The Energy Crisis: Policies, Engineering, Economics.

 

A Proposed course for the spring semester 2006.         

 

Professor Claudio Filippone; Dr. Filippone’s cutting edge research in nuclear energy has been cited most recently in the Economist and his work as a consultant for high level officials at the Department of Energy allows a most up-to-date status on energy policies under current consideration.  He is an expert in advanced nuclear reactor technologies and holds several patents on waste heat recuperation systems to decrease environmental pollution.

 

Overview

No one denies that oil resources are at the heart of the dominant political and economic crisis in the world today.  Yet in an increasingly globalized and industrialized world, the competition for fossil fuels, and the increasing demand for nuclear power, will surely bring new and greater crises in a world where dwindling fuel supplies intensify competition for those necessary resources.

 

Brief Course Description

The course will have three primary goals which are related but often treated as discrete—the technological, the economic/managerial and the political issues concerning energy policy.  With reference to technology issues, key material will be presented in a manner that will allow the non-technologically-oriented student to—after a few weeks—master the basic scientific concepts and concerns.  With reference to the economic/managerial and political issues, the course will focus on innovations in the energy industry as well as problems, relative to the risks and rewards associated with the economic and political realities.

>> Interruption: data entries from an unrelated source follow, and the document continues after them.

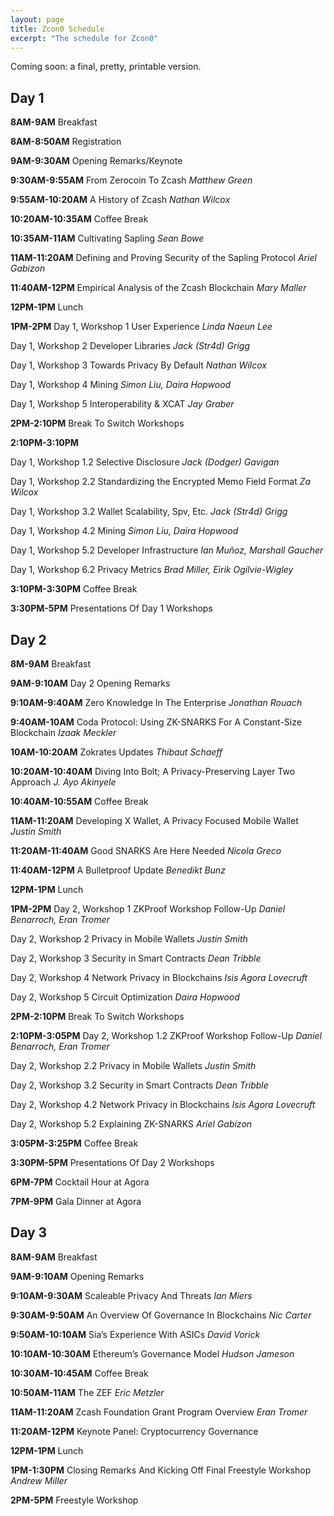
 ```yaml
---
layout: page
title: Zcon0 Schedule
excerpt: "The schedule for Zcon0"
---
```


Coming soon: a final, pretty, printable version.

## Day 1

**8AM-9AM**
Breakfast

**8AM-8:50AM**
Registration

**9AM-9:30AM**
Opening Remarks/Keynote

**9:30AM-9:55AM**
From Zerocoin To Zcash
*Matthew Green*

**9:55AM-10:20AM**
A History of Zcash
*Nathan Wilcox*

**10:20AM-10:35AM**
Coffee Break

**10:35AM-11AM**
Cultivating Sapling
*Sean Bowe*

**11AM-11:20AM**
Defining and Proving Security of the Sapling Protocol
*Ariel Gabizon*

**11:40AM-12PM**
Empirical Analysis of the Zcash Blockchain
*Mary Maller*

**12PM-1PM**
Lunch

**1PM-2PM**
Day 1, Workshop 1
User Experience
*Linda Naeun Lee*

Day 1, Workshop 2
Developer Libraries
*Jack (Str4d) Grigg*

Day 1, Workshop 3
Towards Privacy By Default
*Nathan Wilcox*

Day 1, Workshop 4
Mining
*Simon Liu, Daira Hopwood*

Day 1, Workshop 5
Interoperability & XCAT
*Jay Graber*

**2PM-2:10PM**
Break To Switch Workshops

**2:10PM-3:10PM**

Day 1, Workshop 1.2
Selective Disclosure
*Jack (Dodger) Gavigan*

Day 1, Workshop 2.2
Standardizing the Encrypted Memo Field Format
*Za Wilcox*

Day 1, Workshop 3.2
Wallet Scalability, Spv, Etc.
*Jack (Str4d) Grigg*

Day 1, Workshop 4.2
Mining
*Simon Liu, Daira Hopwood*

Day 1, Workshop 5.2
Developer Infrastructure
*Ian Muñoz, Marshall Gaucher*

Day 1, Workshop 6.2
Privacy Metrics
*Brad Miller, Eirik Ogilvie-Wigley*

**3:10PM-3:30PM**
Coffee Break

**3:30PM-5PM**
Presentations Of Day 1 Workshops

## Day 2

**8M-9AM**
Breakfast

**9AM-9:10AM**
Day 2 Opening Remarks

**9:10AM-9:40AM**
Zero Knowledge In The Enterprise
*Jonathan Rouach*

**9:40AM-10AM**
Coda Protocol: Using ZK-SNARKS For A Constant-Size Blockchain
*Izaak Meckler*

**10AM-10:20AM**
Zokrates Updates
*Thibaut Schaeff*

**10:20AM-10:40AM**
Diving Into Bolt; A Privacy-Preserving Layer Two Approach
*J. Ayo Akinyele*

**10:40AM-10:55AM**
Coffee Break

**11AM-11:20AM**
Developing X Wallet, A Privacy Focused Mobile Wallet
*Justin Smith*

**11:20AM-11:40AM**
Good SNARKS Are Here Needed
*Nicola Greco*

**11:40AM-12PM**
A Bulletproof Update
*Benedikt Bunz*

**12PM-1PM**
Lunch

**1PM-2PM**
Day 2, Workshop 1
ZKProof Workshop Follow-Up
*Daniel Benarroch, Eran Tromer*

Day 2, Workshop 2
Privacy in Mobile Wallets
*Justin Smith*

Day 2, Workshop 3
Security in Smart Contracts
*Dean Tribble*

Day 2, Workshop 4
Network Privacy in Blockchains
*Isis Agora Lovecruft*

Day 2, Workshop 5
Circuit Optimization
*Daira Hopwood*

**2PM-2:10PM**
Break To Switch Workshops

**2:10PM-3:05PM**
Day 2, Workshop 1.2
ZKProof Workshop Follow-Up
*Daniel Benarroch, Eran Tromer*

Day 2, Workshop 2.2
Privacy in Mobile Wallets
*Justin Smith*

Day 2, Workshop 3.2
Security in Smart Contracts
*Dean Tribble*

Day 2, Workshop 4.2
Network Privacy in Blockchains
*Isis Agora Lovecruft*

Day 2, Workshop 5.2
Explaining ZK-SNARKS
*Ariel Gabizon*

**3:05PM-3:25PM**
Coffee Break

**3:30PM-5PM**
Presentations Of Day 2 Workshops

**6PM-7PM**
Cocktail Hour at Agora

**7PM-9PM**
Gala Dinner at Agora

## Day 3

**8AM-9AM**
Breakfast

**9AM-9:10AM**
Opening Remarks

**9:10AM-9:30AM**
Scaleable Privacy And Threats
*Ian Miers*

**9:30AM-9:50AM**
An Overview Of Governance In Blockchains
*Nic Carter*

**9:50AM-10:10AM**
Sia’s Experience With ASICs
*David Vorick*

**10:10AM-10:30AM**
Ethereum’s Governance Model
*Hudson Jameson*

**10:30AM-10:45AM**
Coffee Break

**10:50AM-11AM**
The ZEF
*Eric Metzler*

**11AM-11:20AM**
Zcash Foundation Grant Program Overview
*Eran Tromer*

**11:20AM-12PM**
Keynote Panel: Cryptocurrency Governance

**12PM-1PM**
Lunch

**1PM-1:30PM**
Closing Remarks And Kicking Off Final Freestyle Workshop
*Andrew Miller*

**2PM-5PM**
Freestyle Workshop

A full spectrum analysis on “future generation” advanced power plant aspects, including renewable energy sources will also be executed by highlighting the cost of their feasibility in the current market.  This will provide the student with the appropriate perspectives to assess the regulatory, managerial, and executive mechanisms that currently drive energy policy in the United States—particularly interactions between the Nuclear Regulatory Commission, (NRC), the Environmental Protection Agency, EPA, the Department of Energy, DOE, and the industry will be explored.

 

Grades

For each energy source discussed in the classroom individual students will be assigned with 2-3 page weekly reports on policy status, economic trends, and technological limitations/improvements. From these summaries, and additional topics extracted from the lectures and seminars, students will perform a 2-5 minute weekly presentation. The presentations are designed to make the class as interactive as possible. The final grade is based on the performance and interaction of each student throughout the course, the midterm and final exam. The final exam will be a comprehensive paper on a topic chosen by the student and extracted from the lectures.

 

Readings

Political, economic and technological readings from texts and articles will be assigned (probably in a “course packet”).  For the most part technological developments will be reviewed in class with audio-visual and laboratory materials.  Among possible texts establishing the broader political-social context are such books as:

 

Andrew McKillop, The Final Energy Crisis, 2005

.           Peter Huber and Mark P. Mills, The Bottomless Well: The Twilight of Fuel, the Virtue of Waste, and Why We Will Never Run Out of Energy, 2005

Richard Heinberg, The Party’s Over: Oil, War, and the Fate of Industrial Societies, 2003

Matthew Simmons, Twilight in the Desert: The Coming Saudi Oil Shock and the World Economy, 2005

Victor A. Utgoff, The Coming Enrgy Crisis: Nuclear Proliferation, U.S. Interests, and World Order, 2001

University of Chicago Study, The Economic Future of Nuclear power, 2004.

 

Nuclear Energy Agency Organisation for Economic Co-operation and Development, The Economics of the Nuclear Fuel Cycle, 2004.

 

After a few weeks, and as soon as students have acquired sufficient background knowledge, experts on climate change, and energy production technologies, as well as policy makers will be invited to the lectures.